Tribunal Administratif de Mayotte — Décision N° TA107-2204921

mercredi 12 octobre 2022

JuridictionTribunal Administratif de Mayotte
SectionTribunal Administratif de Mayotte
N° DossierTA107-2204921
TypeOrdonnance
RecoursExcès de pouvoir
Avocat requérantZOUBERT

Texte intégral

Vu la procédure suivante :

Par une requête enregistrée le 5 octobre 2022, Mme A B, représentée par Me Zoubert, avocat, demande au juge des référés sur le fondement de l'article L. 521-1 du code de justice administrative :

1°) de suspendre l'exécution de la décision du 18 août 2022 par laquelle le directeur départemental des finances publiques de l'Essonne a refusé d'interrompre la saisie à tiers détenteur émise auprès du service de gestion comptable de Mayotte pour le recouvrement du titre de perception émis à son encontre le 17 novembre 2020 au titre de la contribution spéciale prévue à l'article L. 8253-1 du code du travail ;

2°) de suspendre l'exécution de la décision de saisie à tiers détenteur émise à son encontre auprès du service de gestion comptable de Mayotte prise par le directeur départemental des finances publiques le 28 mai 2021 pour un montant de 49 500 euros ;

3°) de suspendre l'exécution du titre de perception émis à son encontre le 17 novembre 2020 pour un montant de 45 000 euros, au titre de la contribution spéciale prévue à l'article L. 8253-1 du code du travail ;

4°) de condamner l'Office français de l'immigration et de l'intégration aux dépens et à lui verser la somme de 3 000 euros en application de l'article L. 761-1 du code de justice administrative.

Elle soutient que :

- la condition de l'urgence est remplie dès lors que l'exécution des décisions dont elle demande la suspension la placerait dans une situation de précarité financière ;

- la créance dont le recouvrement est recherché n'est pas fondée dès lors qu'elle a été relaxée par le tribunal correctionnel de Mayotte, par jugement du 26 mai 2021 devenu définitif, du chef de la poursuite d'emploi de personnes étrangères non munies d'un titre de séjour les autorisant à travailler.

Vu :

- les pièces du dossier ;

- la requête n° 2204920, enregistrée le 4 octobre 2022 par laquelle Mme B demande l'annulation des décisions attaquées.

Vu :

- le code de l'entrée et du séjour des étrangers et du droit d'asile ;

- le code du travail ;

- le livre des procédures fiscales ;

- le décret n° 2012-1246 du 7 novembre 2012 ;

- le code de justice administrative.

Considérant ce qui suit :

1. Au cours d'un contrôle effectué le 19 mars 2019 au domicile de Mme B, qui avait entrepris des travaux de maçonnerie, les services de police de Mayotte ont constaté la présence de plusieurs ouvriers, ressortissants étrangers dépourvus de titres de séjour les autorisant à travailler.

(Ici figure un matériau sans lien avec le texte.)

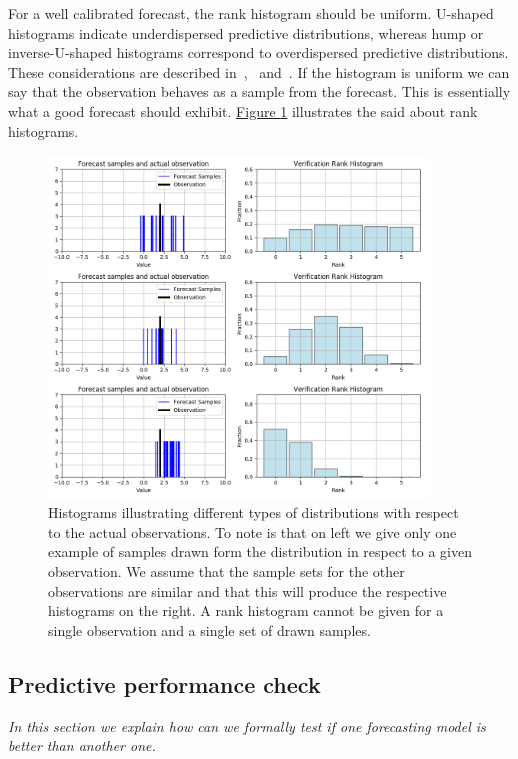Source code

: \documentclass[12pt,a4paper,twoside]{scrartcl}
\numberwithin{equation}{section}
\newcommand{\reffig}[1]{\hyperref[#1]{Figure \ref*{#1}}}
\begin{document}
For a well calibrated forecast, the rank histogram should be uniform. U-shaped histograms indicate underdispersed predictive distributions, whereas hump or inverse-U-shaped histograms correspond to overdispersed predictive distributions. These considerations are described in~\cite{gneiting2014},~\cite{diebold1998} and~\cite{hamill2001}. If the histogram is uniform we can say that the observation behaves as a sample from the forecast. This is essentially what a good forecast should exhibit. \reffig{fig:rank-hist} illustrates the said about rank histograms.
\begin{center}
  \begin{figure}[H]
    \centering
    \includegraphics[height=0.75\textwidth, width=0.9\textwidth]{figures/verification_histogram.png}
    \caption[Rank Histogram Example]{Histograms illustrating different types of distributions with respect to the actual observations. To note is that on left we give only one example of samples drawn form the distribution in respect to a given observation. We assume that the sample sets for the other observations are similar and that this will produce the respective histograms on the right. A rank histogram cannot be given for a single observation and a single set of drawn samples.}\label{fig:rank-hist}
  \end{figure}
\end{center}
\subsection{Predictive performance check}\label{sec:pred-check}
\noindent\emph{In this section we explain how can we formally test if one forecasting model is better than another one.}
\end{document}
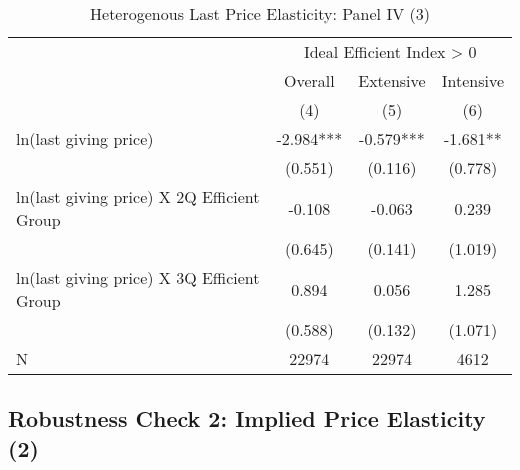 \documentclass[ review  , 3p ]{elsarticle}
\begin{document}
  \begin{table}

  \caption{\label{tab:kableHeteroLastElasticitySlide3}Heterogenous Last Price Elasticity: Panel IV (3)}
  \centering
  \fontsize{8}{10}\selectfont
  \begin{tabular}[t]{lccc}
  \toprule
  \multicolumn{1}{c}{ } & \multicolumn{3}{c}{Ideal Efficient Index > 0} \\
  \cmidrule(l{3pt}r{3pt}){2-4}
  \multicolumn{1}{c}{ } & \multicolumn{1}{c}{Overall} & \multicolumn{1}{c}{Extensive} & \multicolumn{1}{c}{Intensive} \\
  \cmidrule(l{3pt}r{3pt}){2-2} \cmidrule(l{3pt}r{3pt}){3-3} \cmidrule(l{3pt}r{3pt}){4-4}
   & (4) & (5) & (6)\\
  \midrule
  ln(last giving price) & -2.984*** & -0.579*** & -1.681**\\
   & (0.551) & (0.116) & (0.778)\\
  ln(last giving price) X 2Q Efficient Group & -0.108 & -0.063 & 0.239\\
   & (0.645) & (0.141) & (1.019)\\
  ln(last giving price) X 3Q Efficient Group & 0.894 & 0.056 & 1.285\\
   & (0.588) & (0.132) & (1.071)\\
  N & 22974 & 22974 & 4612\\
  \bottomrule
  \end{tabular}
  \end{table}

  \hypertarget{robustness-check-2-implied-price-elasticity-2}{%
  \subsection{Robustness Check 2: Implied Price Elasticity (2)}\label{robustness-check-2-implied-price-elasticity-2}}
\end{document}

Par une décision du 22 octobre 2020, le directeur général de l'Office français de l'immigration et de l'intégration (OFII) a mis à la charge de Mme B la contribution spéciale prévue à l'article L. 8253-1 du code du travail pour un montant de 45 000 euros. Un titre de perception a été émis à son encontre le 17 novembre 2020 par le directeur départemental des finances publiques de l'Essonne pour ce même montant et pour le recouvrement duquel une saisie à tiers détenteur a été émise auprès du service de gestion comptable de Mayotte le 28 mai 2021. Un jugement du tribunal correctionnel de Mayotte, rendu le 26 mai 2021 et devenu définitif, a toutefois relaxé Mme B du chef de la poursuite d'emploi de personnes étrangères non munies d'un titre de séjour les autorisant à travailler. Le 27 juillet 2022, Mme B a demandé au directeur départemental des finances publiques de l'Essonne l'annulation du titre de perception émis à son encontre et la mainlevée des mesures de recouvrement forcé de cette créance. Sa demande a été explicitement rejetée le 18 août 2022. Mme B demande au juge des référés, saisi sur le fondement de l'article L. 521-1 du code de justice administrative, de suspendre l'exécution de de ce titre de perception, de la décision de saisie à tiers détenteur émise à son encontre et celle rejetant son recours administratif préalable.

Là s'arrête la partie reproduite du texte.